Getting there: To reach Crooked River Ranch from Redmond, drive north on U.S. Highway 97 to Terrebonne. Turn left on to Lower Bridge Road, then right onto 43rd Street and left onto Northwest Chinook Drive into the Crooked River Ranch subdivision. From that point:
• To reach Steelhead Falls, turn left on Badger Road, then right on Quail Road. After about a mile, turn left on River Road and left on Folley Waters to reach that trailhead, or continue on River Road to the Steelhead Falls parking area and trailhead.
• To reach Sundown Canyon, take Mustang Road, turn right on Southwest Shad Road and left on Southwest Sundown Canyon Road.

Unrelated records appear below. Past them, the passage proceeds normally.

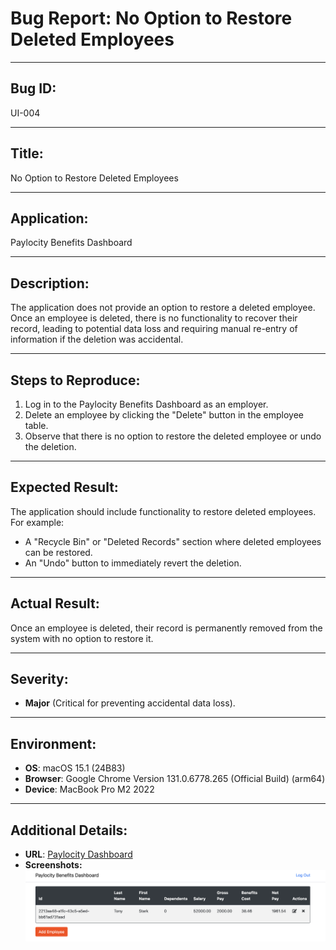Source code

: # Bug Report: No Option to Restore Deleted Employees

---

## Bug ID:
UI-004

---

## Title:
No Option to Restore Deleted Employees

---

## Application:
Paylocity Benefits Dashboard

---

## Description:
The application does not provide an option to restore a deleted employee. Once an employee is deleted, there is no functionality to recover their record, leading to potential data loss and requiring manual re-entry of information if the deletion was accidental.

---

## Steps to Reproduce:
1. Log in to the Paylocity Benefits Dashboard as an employer.
2. Delete an employee by clicking the "Delete" button in the employee table.
3. Observe that there is no option to restore the deleted employee or undo the deletion.

---

## Expected Result:
The application should include functionality to restore deleted employees. For example:
- A "Recycle Bin" or "Deleted Records" section where deleted employees can be restored.
- An "Undo" button to immediately revert the deletion.

---

## Actual Result:
Once an employee is deleted, their record is permanently removed from the system with no option to restore it.

---

## Severity:
- **Major** (Critical for preventing accidental data loss).

---

## Environment:
- **OS**: macOS 15.1 (24B83)  
- **Browser**: Google Chrome Version 131.0.6778.265 (Official Build) (arm64)  
- **Device**: MacBook Pro M2 2022  

---

## Additional Details:
- **URL**: [Paylocity Dashboard](https://wmxrwq14uc.execute-api.us-east-1.amazonaws.com/Prod/Account/Login)
- **Screenshots:**
  ![No Restore Option](../screenshots/BUG-UI-004.png)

If you’ve never been lost in Crooked River Ranch, you’ve probably never been there.

Of course, if you carried a map from the get-go, you probably figured things out in a hurry. If you were winging it, the way I usually do, navigating “the ranch” can be a great adventure. I even get lost trying to find places I’ve been before. More than once.

On the plus side, it’s a pretty place to lose your bearings, in a dusty, saddle-up-your-horse kind of way.

I found Sundown Canyon for the third or fourth time last weekend, after blundering my way up and down dirt drives with names like Shad, Chipmunk, Golden Mantle and Horny Hollow. (I didn’t actually lose my way on Horny Hollow, but that’s one of the better street names I’ve ever come across.)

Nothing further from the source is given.